Stored data

*** Block opens ***

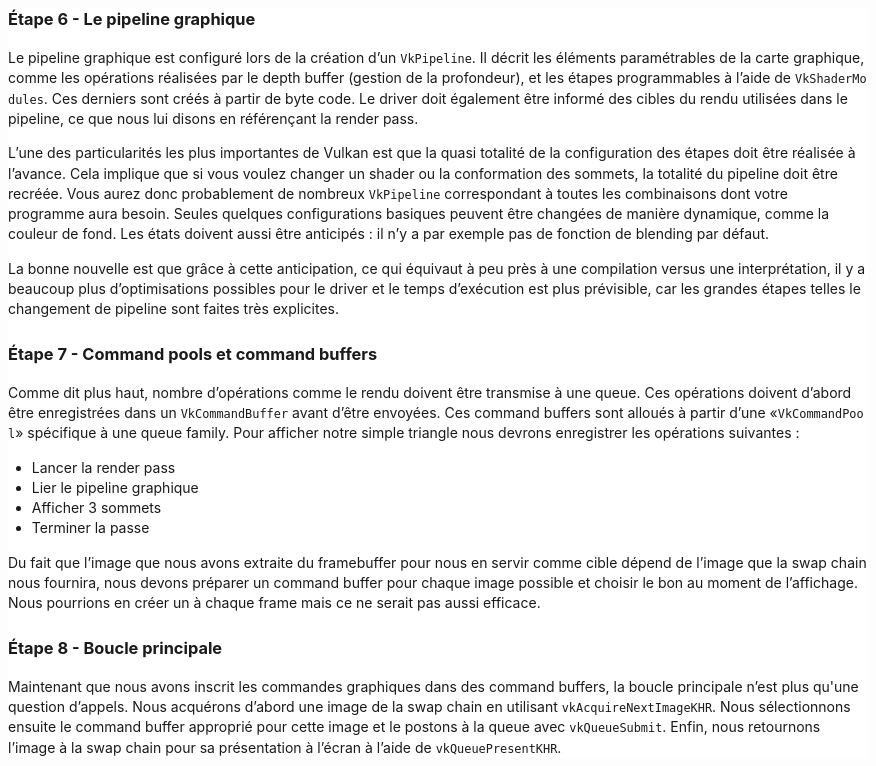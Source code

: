 ### Étape 6 - Le pipeline graphique

Le pipeline graphique est configuré lors de la création d’un `VkPipeline`. Il décrit les éléments paramétrables de la
carte graphique, comme les opérations réalisées par le depth buffer (gestion de la profondeur), et les étapes
programmables à l’aide de `VkShaderModules`. Ces derniers sont créés à partir de byte code. Le driver doit également
être informé des cibles du rendu utilisées dans le pipeline, ce que nous lui disons en référençant la render pass.

L’une des particularités les plus importantes de Vulkan est que la quasi totalité de la configuration des étapes doit
être réalisée à l’avance. Cela implique que si vous voulez changer un shader ou la conformation des sommets, la
totalité du pipeline doit être recréée. Vous aurez donc probablement de nombreux `VkPipeline` correspondant à toutes
les combinaisons dont votre programme aura besoin. Seules quelques configurations basiques peuvent être changées de
manière dynamique, comme la couleur de fond. Les états doivent aussi être anticipés : il n’y a par exemple pas de
fonction de blending par défaut.

La bonne nouvelle est que grâce à cette anticipation, ce qui équivaut à peu près à une compilation versus une
interprétation, il y a beaucoup plus d’optimisations possibles pour le driver et le temps d’exécution est plus
prévisible, car les grandes étapes telles le changement de pipeline sont faites très explicites.

### Étape 7 - Command pools et command buffers

Comme dit plus haut, nombre d’opérations comme le rendu doivent être transmise à une queue. Ces opérations doivent
d’abord être enregistrées dans un `VkCommandBuffer` avant d’être envoyées. Ces command buffers sont alloués à partir
d’une «`VkCommandPool`» spécifique à une queue family. Pour afficher notre simple triangle nous devrons enregistrer les
opérations suivantes :

* Lancer la render pass
* Lier le pipeline graphique
* Afficher 3 sommets
* Terminer la passe

Du fait que l’image que nous avons extraite du framebuffer pour nous en servir comme cible dépend de l’image que la swap
chain nous fournira, nous devons préparer un command buffer pour chaque image possible et choisir le bon au moment de
l’affichage. Nous pourrions en créer un à chaque frame mais ce ne serait pas aussi efficace.

### Étape 8 - Boucle principale

Maintenant que nous avons inscrit les commandes graphiques dans des command buffers, la boucle principale n’est plus
qu'une question d’appels. Nous acquérons d’abord une image de la swap chain en utilisant `vkAcquireNextImageKHR`. Nous
sélectionnons ensuite le command buffer approprié pour cette image et le postons à la queue avec `vkQueueSubmit`. Enfin,
nous retournons l’image à la swap chain pour sa présentation à l’écran à l’aide de `vkQueuePresentKHR`.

*** Block closes ***

▸ **The problem**: In your answer, include only the lines above starting at the line that holds "prévisible, car les" and ending at the line that holds "Lancer la render pass", copied exactly.

▸ **Task solution**:
prévisible, car les grandes étapes telles le changement de pipeline sont faites très explicites.

### Étape 7 - Command pools et command buffers

Comme dit plus haut, nombre d’opérations comme le rendu doivent être transmise à une queue. Ces opérations doivent
d’abord être enregistrées dans un `VkCommandBuffer` avant d’être envoyées. Ces command buffers sont alloués à partir
d’une «`VkCommandPool`» spécifique à une queue family. Pour afficher notre simple triangle nous devrons enregistrer les
opérations suivantes :

* Lancer la render pass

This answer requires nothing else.